## Stored data
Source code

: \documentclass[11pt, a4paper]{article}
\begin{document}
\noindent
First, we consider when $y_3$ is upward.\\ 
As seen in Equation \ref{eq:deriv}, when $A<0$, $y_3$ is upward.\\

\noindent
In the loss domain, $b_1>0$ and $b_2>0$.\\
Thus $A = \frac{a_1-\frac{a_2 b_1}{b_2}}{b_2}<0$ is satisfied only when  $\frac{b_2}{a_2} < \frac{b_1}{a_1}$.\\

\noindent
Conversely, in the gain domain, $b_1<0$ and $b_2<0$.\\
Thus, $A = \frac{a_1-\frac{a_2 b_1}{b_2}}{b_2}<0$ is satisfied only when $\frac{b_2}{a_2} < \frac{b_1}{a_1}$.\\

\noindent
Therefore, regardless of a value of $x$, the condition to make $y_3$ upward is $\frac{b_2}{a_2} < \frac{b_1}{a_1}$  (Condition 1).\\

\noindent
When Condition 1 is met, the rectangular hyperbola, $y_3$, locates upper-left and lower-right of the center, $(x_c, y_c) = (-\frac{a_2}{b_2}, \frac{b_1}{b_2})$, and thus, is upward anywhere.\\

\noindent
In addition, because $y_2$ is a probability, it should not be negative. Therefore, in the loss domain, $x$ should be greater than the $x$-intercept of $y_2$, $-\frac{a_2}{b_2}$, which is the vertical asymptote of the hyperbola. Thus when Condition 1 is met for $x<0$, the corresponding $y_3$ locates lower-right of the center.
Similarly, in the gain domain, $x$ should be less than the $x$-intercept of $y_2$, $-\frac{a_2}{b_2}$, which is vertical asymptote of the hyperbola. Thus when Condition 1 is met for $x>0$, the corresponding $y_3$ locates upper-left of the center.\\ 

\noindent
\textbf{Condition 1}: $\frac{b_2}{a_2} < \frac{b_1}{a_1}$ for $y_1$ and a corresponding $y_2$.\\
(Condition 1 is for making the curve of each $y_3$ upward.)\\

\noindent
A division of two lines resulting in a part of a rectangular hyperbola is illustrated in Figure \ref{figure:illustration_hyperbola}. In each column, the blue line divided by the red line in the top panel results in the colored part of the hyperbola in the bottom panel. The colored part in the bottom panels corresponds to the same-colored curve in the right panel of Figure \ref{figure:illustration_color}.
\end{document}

## What is required
Each of the records is to be written out again exactly.

## Result
Source code

: \documentclass[11pt, a4paper]{article}
\begin{document}
\noindent
First, we consider when $y_3$ is upward.\\ 
As seen in Equation \ref{eq:deriv}, when $A<0$, $y_3$ is upward.\\

\noindent
In the loss domain, $b_1>0$ and $b_2>0$.\\
Thus $A = \frac{a_1-\frac{a_2 b_1}{b_2}}{b_2}<0$ is satisfied only when  $\frac{b_2}{a_2} < \frac{b_1}{a_1}$.\\

\noindent
Conversely, in the gain domain, $b_1<0$ and $b_2<0$.\\
Thus, $A = \frac{a_1-\frac{a_2 b_1}{b_2}}{b_2}<0$ is satisfied only when $\frac{b_2}{a_2} < \frac{b_1}{a_1}$.\\

\noindent
Therefore, regardless of a value of $x$, the condition to make $y_3$ upward is $\frac{b_2}{a_2} < \frac{b_1}{a_1}$  (Condition 1).\\

\noindent
When Condition 1 is met, the rectangular hyperbola, $y_3$, locates upper-left and lower-right of the center, $(x_c, y_c) = (-\frac{a_2}{b_2}, \frac{b_1}{b_2})$, and thus, is upward anywhere.\\

\noindent
In addition, because $y_2$ is a probability, it should not be negative. Therefore, in the loss domain, $x$ should be greater than the $x$-intercept of $y_2$, $-\frac{a_2}{b_2}$, which is the vertical asymptote of the hyperbola. Thus when Condition 1 is met for $x<0$, the corresponding $y_3$ locates lower-right of the center.
Similarly, in the gain domain, $x$ should be less than the $x$-intercept of $y_2$, $-\frac{a_2}{b_2}$, which is vertical asymptote of the hyperbola. Thus when Condition 1 is met for $x>0$, the corresponding $y_3$ locates upper-left of the center.\\ 

\noindent
\textbf{Condition 1}: $\frac{b_2}{a_2} < \frac{b_1}{a_1}$ for $y_1$ and a corresponding $y_2$.\\
(Condition 1 is for making the curve of each $y_3$ upward.)\\

\noindent
A division of two lines resulting in a part of a rectangular hyperbola is illustrated in Figure \ref{figure:illustration_hyperbola}. In each column, the blue line divided by the red line in the top panel results in the colored part of the hyperbola in the bottom panel. The colored part in the bottom panels corresponds to the same-colored curve in the right panel of Figure \ref{figure:illustration_color}.
\end{document}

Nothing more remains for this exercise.